Bobo: How will you differentiate the courtroom drama from the flashbacks?
Father Connell: The means by which the characters enter the play will, I hope, distinguish the scenes which take place outside the trial itself.
We will be relying greatly, however, upon the audience to “piece out our imperfections with your thoughts.”

Honestly now: Would the Gonzaga administration have approved a play with lots of F-bombs in it if it WERE NOT being directed by a Jesuit?
I do not think we really asked them. The play itself has a great Jesuit pedigree through James Martin, S.J. He’s a New York Jesuit who was a theological consultant on the original production and wrote a highly regarded book about it called *A Jesuit Off-Broadway.*
The play’s language is incredibly rough, but so is Dante’s in *The Inferno,* one of the greatest pieces of Catholic literature ever written. What is important, I think, is not whether some the characters talk like sailors (which several of the Apostles were, sort of), but whether its depiction of Christ and Christianity is fair, reverent, and respectful. I think this play is utterly sound on that point. (And Jesus doesn’t swear.)

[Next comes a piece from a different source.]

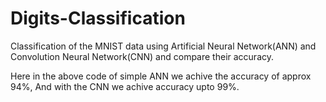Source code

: # Digits-Classification
Classification of the MNIST data using Artificial Neural Network(ANN) and Convolution Neural Network(CNN) and compare their accuracy.

Here in the above code of simple ANN we achive the accuracy of approx 94%, And with the CNN we achive accuracy upto 99%.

I'd love to hear from a priest on the topic of religious doubt: Doesn't it undermine belief to raise it, especially in the provocative, iconoclastic way that Guirgis does?
This play deals with the religious value of religious doubt very honestly. As a Catholic and a priest, I think religious doubt is vital to the development of religious faith. When I was a little boy, I asked my father, who was a very devout Catholic, why all the fish died during Noah’s flood. He told me, “There was so much water their gills clogged.” For a 4-year-old, that answer worked. If I had been happy with answer my whole life, however, I’d have grown up to be a pretty lame Christian. I probably AM a lame Christian, but whatever of value there is to my faith is the result of doubts and questions. Guirgis picks the Latin scripture quotation "Domine Adjuva Incredulitatem Meam” (“Lord, help my unbelief!” ) as the epigraph for his first act.
What I love about this play is that it challenges us to tell the difference between doubt and despair. Many, many of the play’s characters find that Christ does not live up to their expectations. Some of them find a way beyond that and some choose not to.

Does the play ultimately suggest that God is not ALL-forgiving, especially of those who betray him?
I think this play resoundingly affirms the loving, forgiving nature of God. As Jesus says in the play, “If you hate who I love, you do not know me at all. And make no mistake, ‘Who I love’ is every last one.”